“少爷饶命!”
陈萧正准备从风衣里掏东西,陈贺的瞳孔已经缩小了,惊恐万分。
正在陈萧要动手时,别墅的门被咚咚咚地敲响了。
“哪个不要命的敢敲我的门?”陈萧皱了皱眉头。
门口的手下看了一眼,跑到他耳边低声说道:“是陈启少爷。”
听到陈启的名字,陈萧简直恨得牙痒痒,从自己手里抢过了鉴卖行,这可是他重要的洗钱工具。
但他又拿陈启没办法,自从带来了林然后,陈启的性格已经由最开始对他唯唯诺诺,逐渐硬气起来了。

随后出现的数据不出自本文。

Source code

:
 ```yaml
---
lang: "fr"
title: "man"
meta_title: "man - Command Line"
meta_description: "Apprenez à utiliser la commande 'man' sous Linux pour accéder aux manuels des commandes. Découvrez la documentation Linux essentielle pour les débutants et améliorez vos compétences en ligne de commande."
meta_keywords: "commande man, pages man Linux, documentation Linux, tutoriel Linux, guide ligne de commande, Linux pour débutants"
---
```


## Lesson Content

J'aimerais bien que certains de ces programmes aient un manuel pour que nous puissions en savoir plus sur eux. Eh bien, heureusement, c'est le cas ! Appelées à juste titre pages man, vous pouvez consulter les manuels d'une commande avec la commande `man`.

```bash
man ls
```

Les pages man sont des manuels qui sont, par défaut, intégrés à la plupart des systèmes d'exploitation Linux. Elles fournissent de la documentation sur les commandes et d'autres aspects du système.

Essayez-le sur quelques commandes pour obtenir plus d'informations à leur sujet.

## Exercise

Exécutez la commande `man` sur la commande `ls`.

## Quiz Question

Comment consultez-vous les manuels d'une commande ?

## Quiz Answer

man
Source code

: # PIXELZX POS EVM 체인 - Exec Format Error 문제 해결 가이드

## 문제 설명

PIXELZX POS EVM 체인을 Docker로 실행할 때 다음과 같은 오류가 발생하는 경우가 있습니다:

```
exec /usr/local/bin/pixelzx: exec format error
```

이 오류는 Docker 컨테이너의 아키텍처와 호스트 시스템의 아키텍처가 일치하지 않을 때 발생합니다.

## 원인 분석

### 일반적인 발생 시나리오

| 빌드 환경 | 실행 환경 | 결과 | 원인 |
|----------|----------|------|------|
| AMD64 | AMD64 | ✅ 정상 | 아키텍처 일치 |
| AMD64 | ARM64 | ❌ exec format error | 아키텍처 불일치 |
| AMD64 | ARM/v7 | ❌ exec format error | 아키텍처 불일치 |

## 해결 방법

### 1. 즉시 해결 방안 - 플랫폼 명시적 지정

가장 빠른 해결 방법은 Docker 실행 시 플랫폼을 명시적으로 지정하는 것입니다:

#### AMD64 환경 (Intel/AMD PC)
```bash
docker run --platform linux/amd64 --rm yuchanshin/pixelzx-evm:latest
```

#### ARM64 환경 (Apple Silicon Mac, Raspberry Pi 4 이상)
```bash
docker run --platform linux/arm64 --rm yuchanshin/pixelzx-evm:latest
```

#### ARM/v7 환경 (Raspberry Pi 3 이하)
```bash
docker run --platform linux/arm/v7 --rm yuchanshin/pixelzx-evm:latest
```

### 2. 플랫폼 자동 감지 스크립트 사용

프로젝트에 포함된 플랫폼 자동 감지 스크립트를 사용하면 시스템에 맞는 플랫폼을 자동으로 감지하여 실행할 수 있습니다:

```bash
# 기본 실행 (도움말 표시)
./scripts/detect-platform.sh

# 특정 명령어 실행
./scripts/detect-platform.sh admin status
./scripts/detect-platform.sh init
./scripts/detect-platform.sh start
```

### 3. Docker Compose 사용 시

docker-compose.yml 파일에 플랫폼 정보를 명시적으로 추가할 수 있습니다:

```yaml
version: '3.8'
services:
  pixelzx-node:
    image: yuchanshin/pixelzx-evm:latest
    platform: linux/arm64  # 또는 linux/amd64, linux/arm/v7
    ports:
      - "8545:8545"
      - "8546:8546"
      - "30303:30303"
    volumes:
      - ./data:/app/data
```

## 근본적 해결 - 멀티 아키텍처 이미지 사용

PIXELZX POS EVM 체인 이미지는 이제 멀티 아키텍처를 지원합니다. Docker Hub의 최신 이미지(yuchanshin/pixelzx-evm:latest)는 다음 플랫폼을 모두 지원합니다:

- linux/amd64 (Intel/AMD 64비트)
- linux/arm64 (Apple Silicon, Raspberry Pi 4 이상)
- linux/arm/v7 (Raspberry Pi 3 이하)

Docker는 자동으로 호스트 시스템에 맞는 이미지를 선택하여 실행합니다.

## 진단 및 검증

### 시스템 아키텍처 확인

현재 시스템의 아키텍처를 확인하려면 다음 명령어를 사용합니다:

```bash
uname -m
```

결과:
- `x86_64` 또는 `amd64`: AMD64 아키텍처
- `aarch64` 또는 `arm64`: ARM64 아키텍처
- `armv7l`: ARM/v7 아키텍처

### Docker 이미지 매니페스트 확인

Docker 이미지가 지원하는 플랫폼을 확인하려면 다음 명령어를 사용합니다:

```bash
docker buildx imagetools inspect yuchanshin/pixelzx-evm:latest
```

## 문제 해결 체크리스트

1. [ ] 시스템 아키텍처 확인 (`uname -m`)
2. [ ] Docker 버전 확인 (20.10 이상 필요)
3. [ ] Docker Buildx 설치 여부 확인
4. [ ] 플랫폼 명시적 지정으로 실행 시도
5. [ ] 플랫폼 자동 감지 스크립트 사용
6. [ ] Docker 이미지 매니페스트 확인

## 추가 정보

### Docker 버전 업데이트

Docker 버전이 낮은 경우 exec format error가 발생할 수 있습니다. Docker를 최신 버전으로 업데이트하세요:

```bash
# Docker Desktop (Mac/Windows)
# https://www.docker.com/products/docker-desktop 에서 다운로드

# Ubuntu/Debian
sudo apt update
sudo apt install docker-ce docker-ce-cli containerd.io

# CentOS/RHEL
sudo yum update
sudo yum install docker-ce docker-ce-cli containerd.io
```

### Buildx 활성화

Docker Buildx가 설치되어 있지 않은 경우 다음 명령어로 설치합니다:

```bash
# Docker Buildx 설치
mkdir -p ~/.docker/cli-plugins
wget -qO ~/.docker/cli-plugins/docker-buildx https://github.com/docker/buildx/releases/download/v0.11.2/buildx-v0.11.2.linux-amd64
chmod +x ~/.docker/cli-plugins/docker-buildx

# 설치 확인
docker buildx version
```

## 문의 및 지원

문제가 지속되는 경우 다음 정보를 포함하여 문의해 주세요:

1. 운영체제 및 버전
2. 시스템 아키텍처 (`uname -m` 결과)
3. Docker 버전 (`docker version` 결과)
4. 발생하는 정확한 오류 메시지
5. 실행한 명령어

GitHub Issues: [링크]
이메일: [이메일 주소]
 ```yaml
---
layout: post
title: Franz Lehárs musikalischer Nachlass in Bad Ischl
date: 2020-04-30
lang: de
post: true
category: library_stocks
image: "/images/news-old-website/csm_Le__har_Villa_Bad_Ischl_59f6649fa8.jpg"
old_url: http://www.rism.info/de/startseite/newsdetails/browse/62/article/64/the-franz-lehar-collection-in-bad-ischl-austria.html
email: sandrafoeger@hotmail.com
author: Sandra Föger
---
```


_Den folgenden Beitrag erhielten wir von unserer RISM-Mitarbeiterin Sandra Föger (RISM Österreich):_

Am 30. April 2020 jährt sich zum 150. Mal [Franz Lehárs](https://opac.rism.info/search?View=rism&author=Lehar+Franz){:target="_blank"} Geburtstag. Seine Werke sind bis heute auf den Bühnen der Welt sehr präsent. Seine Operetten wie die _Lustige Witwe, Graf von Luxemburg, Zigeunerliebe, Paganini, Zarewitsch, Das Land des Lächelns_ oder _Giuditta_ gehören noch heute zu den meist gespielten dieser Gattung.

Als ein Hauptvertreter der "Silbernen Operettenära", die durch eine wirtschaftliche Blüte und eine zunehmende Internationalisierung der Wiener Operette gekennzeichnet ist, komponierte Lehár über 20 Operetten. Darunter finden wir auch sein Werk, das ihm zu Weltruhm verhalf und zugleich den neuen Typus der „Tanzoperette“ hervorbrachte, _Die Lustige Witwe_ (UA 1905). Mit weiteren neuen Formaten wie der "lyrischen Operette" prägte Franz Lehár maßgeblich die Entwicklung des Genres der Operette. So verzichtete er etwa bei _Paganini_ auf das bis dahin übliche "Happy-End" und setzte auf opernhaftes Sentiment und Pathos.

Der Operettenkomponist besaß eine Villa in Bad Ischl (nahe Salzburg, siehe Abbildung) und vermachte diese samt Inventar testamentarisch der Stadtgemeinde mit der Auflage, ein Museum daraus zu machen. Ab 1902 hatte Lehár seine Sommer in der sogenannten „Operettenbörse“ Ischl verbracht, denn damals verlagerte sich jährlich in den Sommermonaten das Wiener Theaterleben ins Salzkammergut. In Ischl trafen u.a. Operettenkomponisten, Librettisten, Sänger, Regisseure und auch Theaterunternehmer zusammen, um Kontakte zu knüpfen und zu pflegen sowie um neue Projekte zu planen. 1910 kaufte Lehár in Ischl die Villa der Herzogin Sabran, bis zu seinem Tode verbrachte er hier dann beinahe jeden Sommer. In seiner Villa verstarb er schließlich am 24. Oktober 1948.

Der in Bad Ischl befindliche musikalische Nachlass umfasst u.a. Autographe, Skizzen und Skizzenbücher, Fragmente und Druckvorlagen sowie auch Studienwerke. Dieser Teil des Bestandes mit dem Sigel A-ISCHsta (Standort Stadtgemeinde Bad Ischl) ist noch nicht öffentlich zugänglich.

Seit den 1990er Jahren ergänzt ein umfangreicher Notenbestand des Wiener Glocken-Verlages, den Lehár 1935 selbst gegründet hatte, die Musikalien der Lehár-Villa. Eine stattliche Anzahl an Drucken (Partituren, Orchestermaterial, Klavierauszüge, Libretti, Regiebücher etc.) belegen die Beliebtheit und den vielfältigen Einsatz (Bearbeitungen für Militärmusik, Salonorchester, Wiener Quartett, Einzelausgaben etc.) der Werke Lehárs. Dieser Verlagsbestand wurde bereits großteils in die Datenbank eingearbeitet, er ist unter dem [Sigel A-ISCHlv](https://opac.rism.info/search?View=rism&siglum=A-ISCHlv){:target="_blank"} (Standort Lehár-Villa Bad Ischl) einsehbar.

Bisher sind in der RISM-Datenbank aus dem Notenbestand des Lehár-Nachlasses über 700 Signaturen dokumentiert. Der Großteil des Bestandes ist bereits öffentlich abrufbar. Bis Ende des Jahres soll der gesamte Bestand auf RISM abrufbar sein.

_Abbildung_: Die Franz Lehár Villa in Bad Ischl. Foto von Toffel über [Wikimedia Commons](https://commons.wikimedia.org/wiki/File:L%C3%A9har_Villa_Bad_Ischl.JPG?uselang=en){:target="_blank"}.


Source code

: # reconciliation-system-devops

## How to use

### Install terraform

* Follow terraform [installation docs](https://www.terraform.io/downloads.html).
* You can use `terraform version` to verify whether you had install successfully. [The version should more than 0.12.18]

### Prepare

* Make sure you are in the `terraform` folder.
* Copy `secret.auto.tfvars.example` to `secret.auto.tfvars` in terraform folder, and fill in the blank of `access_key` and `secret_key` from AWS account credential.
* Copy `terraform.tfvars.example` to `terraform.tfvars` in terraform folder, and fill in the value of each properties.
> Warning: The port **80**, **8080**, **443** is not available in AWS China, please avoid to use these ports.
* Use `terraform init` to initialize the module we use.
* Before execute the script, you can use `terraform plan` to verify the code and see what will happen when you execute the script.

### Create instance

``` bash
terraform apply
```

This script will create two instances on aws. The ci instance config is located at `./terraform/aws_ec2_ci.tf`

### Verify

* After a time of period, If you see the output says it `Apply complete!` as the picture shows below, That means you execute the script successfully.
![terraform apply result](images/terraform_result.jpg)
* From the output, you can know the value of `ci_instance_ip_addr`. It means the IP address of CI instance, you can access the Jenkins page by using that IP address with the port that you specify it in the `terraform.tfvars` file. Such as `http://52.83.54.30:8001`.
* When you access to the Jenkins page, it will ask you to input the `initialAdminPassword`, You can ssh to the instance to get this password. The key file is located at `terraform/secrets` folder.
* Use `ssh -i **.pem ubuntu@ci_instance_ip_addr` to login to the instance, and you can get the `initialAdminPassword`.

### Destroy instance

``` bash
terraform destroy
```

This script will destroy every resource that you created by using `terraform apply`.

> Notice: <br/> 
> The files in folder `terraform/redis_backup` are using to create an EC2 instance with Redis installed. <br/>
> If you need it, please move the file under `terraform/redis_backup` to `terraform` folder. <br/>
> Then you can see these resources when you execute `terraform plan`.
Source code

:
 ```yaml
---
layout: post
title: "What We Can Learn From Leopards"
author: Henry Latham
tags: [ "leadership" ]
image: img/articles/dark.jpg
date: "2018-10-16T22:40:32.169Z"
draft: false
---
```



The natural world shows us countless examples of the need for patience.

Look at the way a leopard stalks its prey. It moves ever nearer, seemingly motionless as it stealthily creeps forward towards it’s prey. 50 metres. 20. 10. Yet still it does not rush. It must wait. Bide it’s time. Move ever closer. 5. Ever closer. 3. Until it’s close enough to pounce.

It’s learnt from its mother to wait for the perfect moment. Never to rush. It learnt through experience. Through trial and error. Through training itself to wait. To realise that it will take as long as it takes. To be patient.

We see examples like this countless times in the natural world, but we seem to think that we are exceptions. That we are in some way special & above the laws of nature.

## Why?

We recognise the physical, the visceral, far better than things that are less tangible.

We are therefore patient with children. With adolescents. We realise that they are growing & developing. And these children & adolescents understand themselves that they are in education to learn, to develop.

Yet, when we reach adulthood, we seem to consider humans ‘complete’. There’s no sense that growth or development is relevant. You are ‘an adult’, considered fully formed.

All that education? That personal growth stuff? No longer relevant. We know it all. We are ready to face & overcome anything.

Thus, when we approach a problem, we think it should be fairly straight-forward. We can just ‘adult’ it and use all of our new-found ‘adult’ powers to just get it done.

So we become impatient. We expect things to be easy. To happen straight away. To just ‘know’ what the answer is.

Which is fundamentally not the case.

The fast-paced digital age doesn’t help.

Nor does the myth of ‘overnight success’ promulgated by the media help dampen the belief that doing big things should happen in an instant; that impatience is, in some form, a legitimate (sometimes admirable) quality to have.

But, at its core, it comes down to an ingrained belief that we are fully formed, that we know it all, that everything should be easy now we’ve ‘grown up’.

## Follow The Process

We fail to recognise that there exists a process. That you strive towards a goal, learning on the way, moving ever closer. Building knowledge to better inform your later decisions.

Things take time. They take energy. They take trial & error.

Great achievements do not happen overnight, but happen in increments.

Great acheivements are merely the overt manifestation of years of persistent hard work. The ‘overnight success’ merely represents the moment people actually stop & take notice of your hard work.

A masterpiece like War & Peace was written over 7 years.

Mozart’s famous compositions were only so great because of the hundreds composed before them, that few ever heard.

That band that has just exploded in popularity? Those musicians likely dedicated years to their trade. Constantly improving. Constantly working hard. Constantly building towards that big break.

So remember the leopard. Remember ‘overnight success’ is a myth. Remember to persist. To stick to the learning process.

最气的是父亲也站在他一边,因为陈启这段时间让陈家大出风头,公司股价直线上升,甚至连他荒唐的投资行为都允许了。
“让他进来。”陈萧对跪在地上的陈贺冷声说道:“什么话该说,什么不该说你知道吧?”
“知道!”陈贺如蒙大赦,站起身来,装作若无其事。
大门被打开,兄弟二人其实已经势如水火,但表面还得装作和睦。
“哥!”陈启笑着和陈萧拥抱了一下,陈萧虽带着笑意,但笑起来比哭好看不了多少。
“弟弟,你找我有事吗?城立博物馆不去看看?”
“听说二叔来你家了,所以我来找他。”陈启说道,“二叔毕竟在鉴卖行干了十多年,鉴卖行离不开他。”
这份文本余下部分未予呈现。